Korean swords, along with their Japanese counterparts, offer some of the finest quality blades on the market. But there's a great deal of mystery surrounding the origins of Korean swords. When did Korea begin making swords? How do they differ from Japanese and Chinese swords? These are just a few of the topics that we're going to cover.
Origins of Korean Swords
While no one knows when exactly the first swords appeared in the Korean peninsula, historians believe it occurred during the Chinese Bronze Age when the country imported swords from its Chinese neighbors. Archeologists have unearthed molds used for bronze swords in Korea's South Gyeonsang Province, which they've dated to roughly 1st century BC.
The mountainous terrain of Korea contained countless nodes of carbon-rich iron, which local swordsmiths used to produce their bladed weapons. The high content of carbon within the iron allowed for the creation of swords with superior strength.

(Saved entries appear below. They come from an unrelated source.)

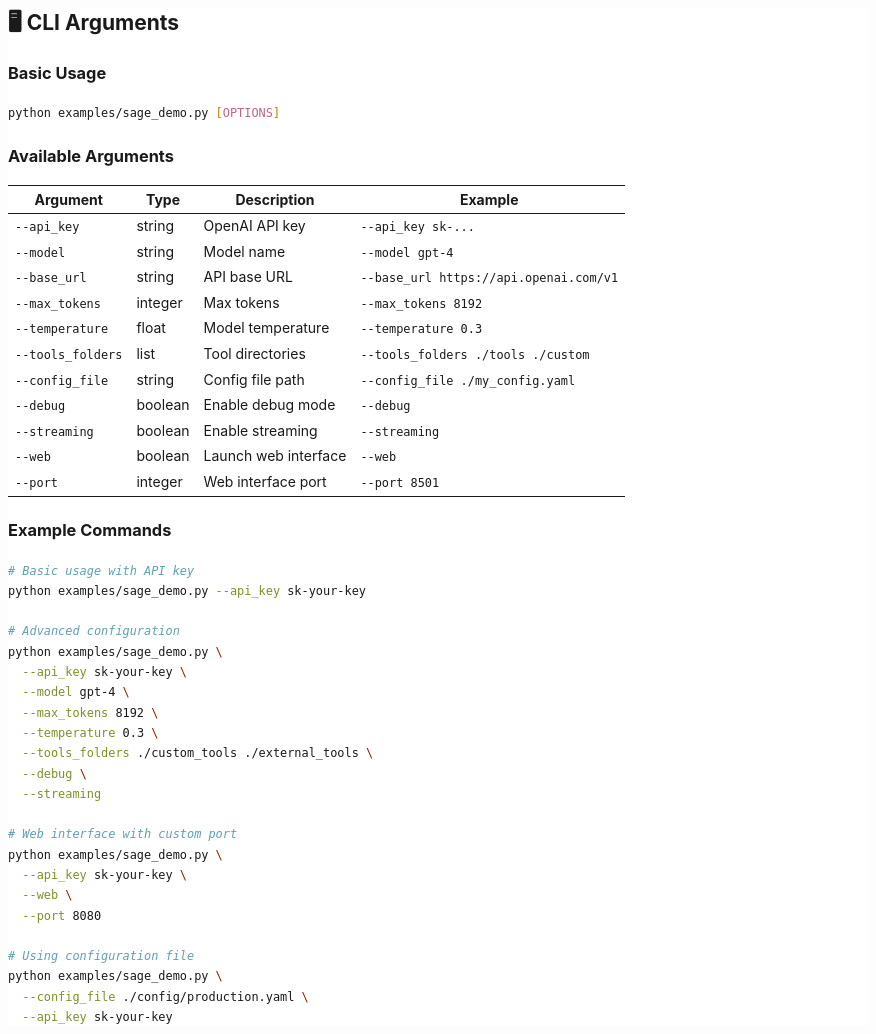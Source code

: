 
## 🖥️ CLI Arguments

### Basic Usage

```bash
python examples/sage_demo.py [OPTIONS]
```

### Available Arguments

| Argument | Type | Description | Example |
|----------|------|-------------|---------|
| `--api_key` | string | OpenAI API key | `--api_key sk-...` |
| `--model` | string | Model name | `--model gpt-4` |
| `--base_url` | string | API base URL | `--base_url https://api.openai.com/v1` |
| `--max_tokens` | integer | Max tokens | `--max_tokens 8192` |
| `--temperature` | float | Model temperature | `--temperature 0.3` |
| `--tools_folders` | list | Tool directories | `--tools_folders ./tools ./custom` |
| `--config_file` | string | Config file path | `--config_file ./my_config.yaml` |
| `--debug` | boolean | Enable debug mode | `--debug` |
| `--streaming` | boolean | Enable streaming | `--streaming` |
| `--web` | boolean | Launch web interface | `--web` |
| `--port` | integer | Web interface port | `--port 8501` |

### Example Commands

```bash
# Basic usage with API key
python examples/sage_demo.py --api_key sk-your-key

# Advanced configuration
python examples/sage_demo.py \
  --api_key sk-your-key \
  --model gpt-4 \
  --max_tokens 8192 \
  --temperature 0.3 \
  --tools_folders ./custom_tools ./external_tools \
  --debug \
  --streaming

# Web interface with custom port
python examples/sage_demo.py \
  --api_key sk-your-key \
  --web \
  --port 8080

# Using configuration file
python examples/sage_demo.py \
  --config_file ./config/production.yaml \
  --api_key sk-your-key
```
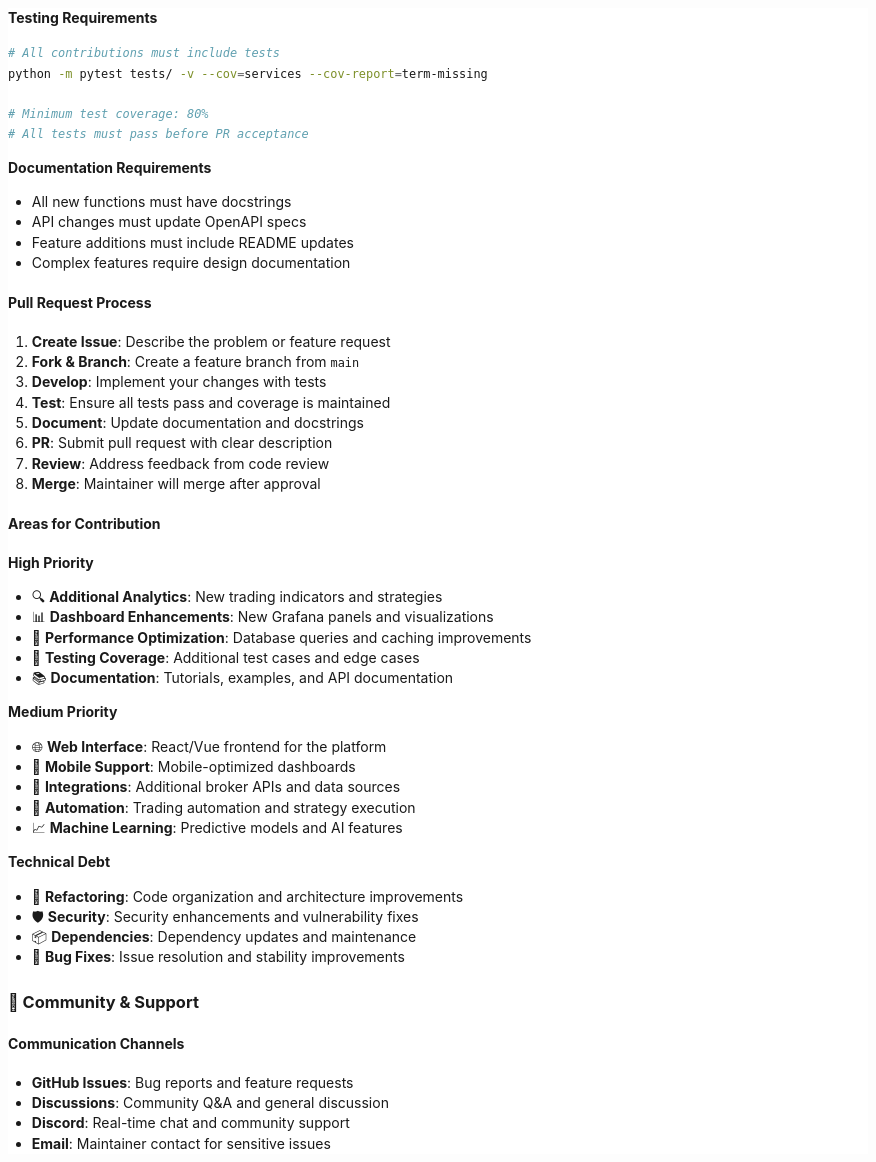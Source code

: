 **Testing Requirements**
```bash
# All contributions must include tests
python -m pytest tests/ -v --cov=services --cov-report=term-missing

# Minimum test coverage: 80%
# All tests must pass before PR acceptance
```

**Documentation Requirements**
- All new functions must have docstrings
- API changes must update OpenAPI specs
- Feature additions must include README updates
- Complex features require design documentation

#### **Pull Request Process**
1. **Create Issue**: Describe the problem or feature request
2. **Fork & Branch**: Create a feature branch from `main`
3. **Develop**: Implement your changes with tests
4. **Test**: Ensure all tests pass and coverage is maintained
5. **Document**: Update documentation and docstrings
6. **PR**: Submit pull request with clear description
7. **Review**: Address feedback from code review
8. **Merge**: Maintainer will merge after approval

#### **Areas for Contribution**

**High Priority**
- 🔍 **Additional Analytics**: New trading indicators and strategies
- 📊 **Dashboard Enhancements**: New Grafana panels and visualizations
- 🔧 **Performance Optimization**: Database queries and caching improvements
- 🧪 **Testing Coverage**: Additional test cases and edge cases
- 📚 **Documentation**: Tutorials, examples, and API documentation

**Medium Priority**
- 🌐 **Web Interface**: React/Vue frontend for the platform
- 📱 **Mobile Support**: Mobile-optimized dashboards
- 🔌 **Integrations**: Additional broker APIs and data sources
- 🤖 **Automation**: Trading automation and strategy execution
- 📈 **Machine Learning**: Predictive models and AI features

**Technical Debt**
- 🔄 **Refactoring**: Code organization and architecture improvements
- 🛡️ **Security**: Security enhancements and vulnerability fixes
- 📦 **Dependencies**: Dependency updates and maintenance
- 🐛 **Bug Fixes**: Issue resolution and stability improvements

### 👥 Community & Support

#### **Communication Channels**
- **GitHub Issues**: Bug reports and feature requests
- **Discussions**: Community Q&A and general discussion
- **Discord**: Real-time chat and community support
- **Email**: Maintainer contact for sensitive issues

One of the earliest types of Korean swords is the Hwandudaedo (ring-pommel sword), which was found in the region from the 1st to 6th century. However, it wasn't until the 3rd century when the Hwandudaedo became common. Until then, it was widely reserved for members of the royal family.
Korean Swords and Chinese Steelmaking
Around 450 AD, Korean swordsmiths began using steelmaking techniques imported from China. All three Korean kingdoms of this era -- Goguryeo, Baekje, and Silla -- used these steelmaking techniques to create stronger, more durable swords.
Contrary to popular belief, most of the swords during Korea's Three Kingdoms period were used by cavalry and commanders. Military tactics typically involves spearmen, bowmen, archers on horseback and mounted swordsmen with twin blades. Therefore, there wasn't much of a need for traditional long swords.
Did Korean Swords Influence Japanese Swords or Vise-Versa?
According to BlackBeltMag, the general consensus is that Korean swordmaking influenced Japanese swordmaking. When the pennensula adopted the teachings of Confucianism, it remained focused on peace while placing military practices -- and weapons like the sword -- on the backburner. However, it's believed that Japanese swordsmiths continued to make swords using techniques from their Korean neighbors.
Both Japanese and Korean swords share some striking similarities in terms of appearance, design and construction. However, Korean swords were typically lighter and shorter than those produced by their Japanese and Chinese neighbors. Japanese swords were also typically wrapped with materials of leather, silk or suede, whereas Korean swords featured a wooden handle.